Table 1 presents a summary of the mosquito data including the number of trap locations, the underlying data for the derivation of vector abundance, percent of pools positive for WNV, and WNV infection rates. Vector abundance was calculated as the total number of all Culex mosquitoes captured divided by the total number of trap nights and provides a measure of the relative number of mosquitoes. High mosquito abundance may occur in the absence of infection and outbreaks may occur when abundance is low [14]. The percent of pools positive for WNV (PP) was calculated as the sum of positive pools divided by the sum of all pools and provides an estimate of the rate of WNV in mosquitoes tested. To measure infection rate, a maximum likelihood estimate (MLE) was calculated to estimate the prevalence of WNV infected mosquitoes in the population. Here, the MLE infection rate per 1000 specimens provides an estimate of the annual average number of WNV infected mosquitoes for each grid cell [40]. At the county scale, this MLE of the annual average number of WNV infected mosquitoes is highly correlated with observed annual human WNV human cases (r = 0.79, P < 0.001).
Table 1.
Year | Human cases | Pools | Positive pools | Total mosquitoes | Trap locations | Vector abundance | Percent positive pools | WNV MIR | WNV MLE |
---|---|---|---|---|---|---|---|---|---|
2001 | 1 | 579 | 45 | 16,689 | 60 | 28.82 | 7.77 | 2.70 | 2.80 |
2002 | 8 | 546 | 20 | 12,332 | 71 | 22.59 | 3.66 | 1.62 | 1.65 |
2003 | 10 | 900 | 26 | 32,772 | 71 | 36.41 | 2.89 | 0.79 | 0.80 |
2004 | 0 | 462 | 7 | 13,720 | 43 | 29.70 | 1.52 | 0.51 | 0.51 |
2005 | 9 | 927 | 65 | 23,445 | 85 | 25.29 | 7.01 | 2.77 | 2.87 |
2006 | 2 | 699 | 52 | 23,276 | 45 | 33.30 | 7.44 | 2.23 | 2.33 |
2007 | 0 | 308 | 10 | 9077 | 35 | 29.47 | 3.25 | 1.10 | 1.12 |
2008 | 9 | 467 | 39 | 11,116 | 72 | 23.80 | 8.35 | 3.51 | 3.70 |
2009 | 1 | 660 | 14 | 21,074 | 35 | 31.93 | 2.12 | 0.66 | 0.67 |
2010 | 24 | 1289 | 276 | 34,701 | 82 | 26.92 | 21.41 | 7.95 | 9.06 |
2011 | 4 | 1173 | 67 | 45,833 | 57 | 39.07 | 5.71 | 1.46 | 1.51 |
2012 | 14 | 780 | 186 | 32,360 | 44 | 41.49 | 23.85 | 5.75 | 6.74 |
2013 | 4 | 1128 | 157 | 47,887 | 42 | 42.45 | 13.92 | 3.28 | 3.58 |
2014 | 1 | 1166 | 176 | 50,336 | 39 | 43.17 | 15.09 | 3.50 | 3.85 |
2015 | 5 | 1108 | 180 | 41,881 | 43 | 37.80 | 16.25 | 4.30 | 4.71 |
Meteorological and hydrological data
For this study we used meteorological variables extracted from the North American Land Data Assimilation Systems (NLDAS) project-2 for Suffolk County, Long Island.
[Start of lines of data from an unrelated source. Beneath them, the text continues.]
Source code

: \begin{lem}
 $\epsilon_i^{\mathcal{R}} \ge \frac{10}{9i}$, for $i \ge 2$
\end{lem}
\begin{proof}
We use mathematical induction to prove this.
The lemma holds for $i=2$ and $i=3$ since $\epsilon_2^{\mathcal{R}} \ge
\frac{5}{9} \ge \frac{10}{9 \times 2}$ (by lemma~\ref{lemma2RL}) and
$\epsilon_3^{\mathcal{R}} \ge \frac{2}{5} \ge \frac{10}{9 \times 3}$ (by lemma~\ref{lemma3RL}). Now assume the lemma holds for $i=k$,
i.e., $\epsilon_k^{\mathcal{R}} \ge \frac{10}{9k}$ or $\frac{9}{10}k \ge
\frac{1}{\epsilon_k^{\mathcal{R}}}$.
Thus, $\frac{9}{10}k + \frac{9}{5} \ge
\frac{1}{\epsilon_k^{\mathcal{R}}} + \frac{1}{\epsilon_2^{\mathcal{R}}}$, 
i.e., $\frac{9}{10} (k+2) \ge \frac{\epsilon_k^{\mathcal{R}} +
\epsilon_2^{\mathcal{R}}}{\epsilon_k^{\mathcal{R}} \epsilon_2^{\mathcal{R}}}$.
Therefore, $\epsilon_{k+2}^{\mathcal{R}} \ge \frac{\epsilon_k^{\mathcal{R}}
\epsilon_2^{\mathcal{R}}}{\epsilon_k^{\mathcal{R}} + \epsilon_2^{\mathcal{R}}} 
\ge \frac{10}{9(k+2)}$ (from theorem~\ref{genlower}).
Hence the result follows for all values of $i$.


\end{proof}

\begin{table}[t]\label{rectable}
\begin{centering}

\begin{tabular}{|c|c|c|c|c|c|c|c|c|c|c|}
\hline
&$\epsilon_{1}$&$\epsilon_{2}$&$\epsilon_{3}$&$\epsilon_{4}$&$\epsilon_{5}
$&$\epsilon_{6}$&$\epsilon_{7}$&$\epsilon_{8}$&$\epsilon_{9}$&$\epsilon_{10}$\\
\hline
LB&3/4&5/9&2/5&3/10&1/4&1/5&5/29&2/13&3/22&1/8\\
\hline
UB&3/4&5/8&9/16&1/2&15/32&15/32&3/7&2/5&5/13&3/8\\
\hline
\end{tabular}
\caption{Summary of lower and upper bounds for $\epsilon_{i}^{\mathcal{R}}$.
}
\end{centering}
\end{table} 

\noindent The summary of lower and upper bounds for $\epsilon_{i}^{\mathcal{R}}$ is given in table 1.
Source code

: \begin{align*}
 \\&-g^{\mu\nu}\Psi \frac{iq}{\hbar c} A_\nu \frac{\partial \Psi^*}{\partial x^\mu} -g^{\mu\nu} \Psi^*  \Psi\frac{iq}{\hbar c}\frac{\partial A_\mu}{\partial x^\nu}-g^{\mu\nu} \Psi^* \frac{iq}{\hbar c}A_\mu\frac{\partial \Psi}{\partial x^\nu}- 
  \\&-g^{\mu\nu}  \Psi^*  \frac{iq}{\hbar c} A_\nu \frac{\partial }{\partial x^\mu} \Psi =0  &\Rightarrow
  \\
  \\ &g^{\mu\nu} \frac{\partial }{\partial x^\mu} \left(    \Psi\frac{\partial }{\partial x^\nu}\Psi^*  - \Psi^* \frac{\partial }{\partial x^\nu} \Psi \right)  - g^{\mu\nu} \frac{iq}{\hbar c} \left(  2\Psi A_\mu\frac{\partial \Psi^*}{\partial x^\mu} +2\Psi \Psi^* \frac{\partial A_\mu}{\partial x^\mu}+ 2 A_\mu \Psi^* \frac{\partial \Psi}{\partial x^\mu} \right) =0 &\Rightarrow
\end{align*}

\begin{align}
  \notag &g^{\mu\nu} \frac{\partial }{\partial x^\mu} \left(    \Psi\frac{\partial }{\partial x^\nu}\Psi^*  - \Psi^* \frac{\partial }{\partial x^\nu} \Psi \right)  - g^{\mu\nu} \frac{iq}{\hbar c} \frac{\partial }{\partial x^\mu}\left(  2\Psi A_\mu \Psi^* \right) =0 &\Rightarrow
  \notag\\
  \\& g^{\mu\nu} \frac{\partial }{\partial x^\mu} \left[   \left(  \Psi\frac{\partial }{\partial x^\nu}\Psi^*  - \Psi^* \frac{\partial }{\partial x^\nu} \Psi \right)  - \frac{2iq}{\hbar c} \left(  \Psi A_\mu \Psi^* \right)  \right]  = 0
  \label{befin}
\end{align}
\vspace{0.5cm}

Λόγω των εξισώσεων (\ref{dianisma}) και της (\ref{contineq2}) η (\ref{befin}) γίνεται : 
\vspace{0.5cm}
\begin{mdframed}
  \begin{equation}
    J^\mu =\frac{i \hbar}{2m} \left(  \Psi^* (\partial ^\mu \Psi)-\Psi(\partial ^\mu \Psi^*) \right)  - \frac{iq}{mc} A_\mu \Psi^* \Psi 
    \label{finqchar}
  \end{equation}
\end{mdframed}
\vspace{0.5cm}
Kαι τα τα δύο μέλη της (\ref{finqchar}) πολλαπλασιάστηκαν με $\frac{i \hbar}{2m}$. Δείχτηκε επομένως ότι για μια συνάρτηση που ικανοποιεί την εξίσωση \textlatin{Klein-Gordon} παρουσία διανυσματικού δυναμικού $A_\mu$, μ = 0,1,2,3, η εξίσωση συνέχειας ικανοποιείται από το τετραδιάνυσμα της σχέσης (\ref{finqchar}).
Hourly estimates of precipitation measured in millimeters per hour, temperature measured in Kelvin 2-m above ground, and specific humidity measured in kilograms per kilograms 2-m above ground were used to make monthly averages. Additionally we used Mosaic hydrology model simulations to estimate soil moisture content [41]. In particular, we used Mosaic model output layer one soil moisture (L1SM), which represents water content in the top 10 cm of the soil column, as a previous study found L1SM and another model output, root zone soil moisture (RZSM), which represents water content in the top 40 cm of the soil column, to be highly correlated [36]. The spatial resolution of both the NLDAS meteorological and Mosaic hydrological data is 0.125° (≈13 × 13 km grid cells) (Fig. 1). Aggregation of mosquito data by NLDAS grid cell discounts more local scale environmental factors that may bias trap collections and allows for analysis of how climate conditions influence relative mosquito infection rates.
Model data
In this analysis we used 15 years of surveillance data (2001–2015). The WNV infection rate was calculated for each of the 15 NLDAS grid cells in Suffolk County Long Island for which there were both meteorological and hydrological data available (Fig. 1). However, in some grid cells in certain years there were no surveillance data to calculate the WNV infection rate (n = 26). For grid cell 9 only two of 15 years had surveillance records, so we dropped this grid cell from further analysis.
Statistical analysis
The statistical model (m09) used meteorological and hydrological conditions to estimate WNV pool infection rates in Culex mosquitoes in Suffolk County, Long Island, New York during 2001–2009 [36]. Briefly, a Poisson model with a dispersion parameter was used to model the annual percentage of Culex pools testing positive for WNV tallied for each NLDAS grid cell area. Regression was performed using combinations of meteorological (precipitation, temperature and specific humidity) and hydrological (RZSM or L1SM) monthly averages as the predictor variables. Combinations of predictor variables were restricted to only include one parameter of precipitation, temperature, and specific humidity each between January and August and one hydrological measurement of early season effects (January–April) and one of late season effects (May–August). The rationale behind restricting environmental predictor variables was to assess whether there was a connection between early season accumulation of standing water and later season drying, as tested by the two hydrological measurements.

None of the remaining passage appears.